What the task asks —
Exactly the lines from the one containing "- ✅ Prometheus metrics configured" through the end of the data below are to be reproduced, and nothing besides them.
§ §
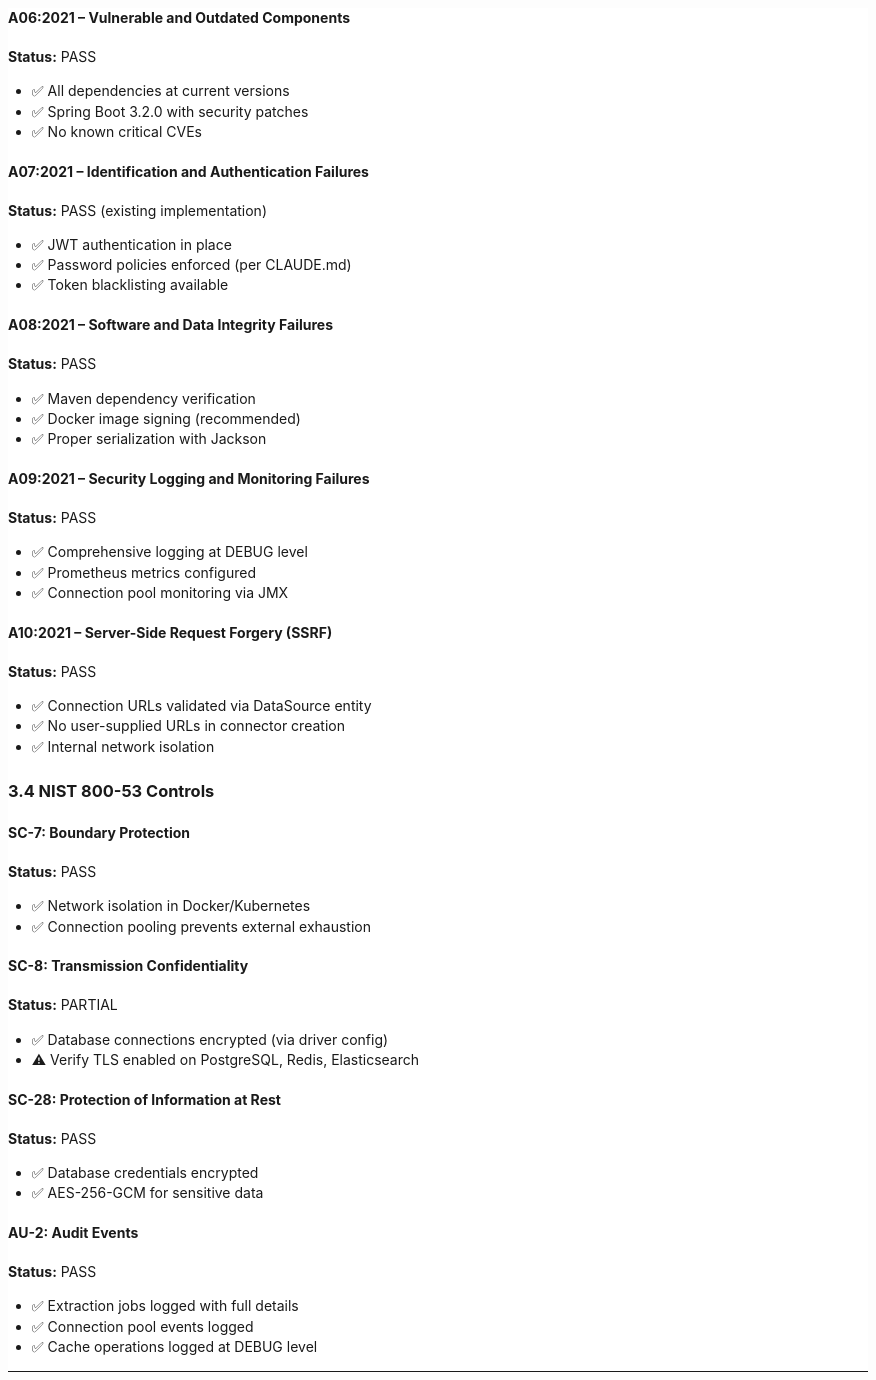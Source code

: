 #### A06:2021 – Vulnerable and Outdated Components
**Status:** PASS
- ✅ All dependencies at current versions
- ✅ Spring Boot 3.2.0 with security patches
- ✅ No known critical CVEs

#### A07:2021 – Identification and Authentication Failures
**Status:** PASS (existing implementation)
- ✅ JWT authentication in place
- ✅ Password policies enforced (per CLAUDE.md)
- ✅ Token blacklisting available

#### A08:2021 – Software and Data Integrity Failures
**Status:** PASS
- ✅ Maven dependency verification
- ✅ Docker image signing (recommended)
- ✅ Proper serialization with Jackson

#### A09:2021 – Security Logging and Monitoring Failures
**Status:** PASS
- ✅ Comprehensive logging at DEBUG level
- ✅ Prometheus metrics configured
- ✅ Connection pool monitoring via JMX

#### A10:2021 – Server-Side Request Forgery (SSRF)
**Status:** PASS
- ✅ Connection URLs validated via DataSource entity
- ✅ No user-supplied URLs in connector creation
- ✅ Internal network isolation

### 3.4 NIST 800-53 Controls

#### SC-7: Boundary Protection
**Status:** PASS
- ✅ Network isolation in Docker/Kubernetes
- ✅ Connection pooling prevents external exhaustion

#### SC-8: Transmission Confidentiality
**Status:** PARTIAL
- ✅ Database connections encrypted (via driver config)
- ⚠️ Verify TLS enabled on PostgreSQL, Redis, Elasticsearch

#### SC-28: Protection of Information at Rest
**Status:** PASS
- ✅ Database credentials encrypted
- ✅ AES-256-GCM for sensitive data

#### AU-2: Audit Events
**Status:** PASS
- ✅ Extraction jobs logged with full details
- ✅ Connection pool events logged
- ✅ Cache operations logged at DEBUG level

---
§ §
Result —
- ✅ Prometheus metrics configured
- ✅ Connection pool monitoring via JMX

#### A10:2021 – Server-Side Request Forgery (SSRF)
**Status:** PASS
- ✅ Connection URLs validated via DataSource entity
- ✅ No user-supplied URLs in connector creation
- ✅ Internal network isolation

### 3.4 NIST 800-53 Controls

#### SC-7: Boundary Protection
**Status:** PASS
- ✅ Network isolation in Docker/Kubernetes
- ✅ Connection pooling prevents external exhaustion

#### SC-8: Transmission Confidentiality
**Status:** PARTIAL
- ✅ Database connections encrypted (via driver config)
- ⚠️ Verify TLS enabled on PostgreSQL, Redis, Elasticsearch

#### SC-28: Protection of Information at Rest
**Status:** PASS
- ✅ Database credentials encrypted
- ✅ AES-256-GCM for sensitive data

#### AU-2: Audit Events
**Status:** PASS
- ✅ Extraction jobs logged with full details
- ✅ Connection pool events logged
- ✅ Cache operations logged at DEBUG level

---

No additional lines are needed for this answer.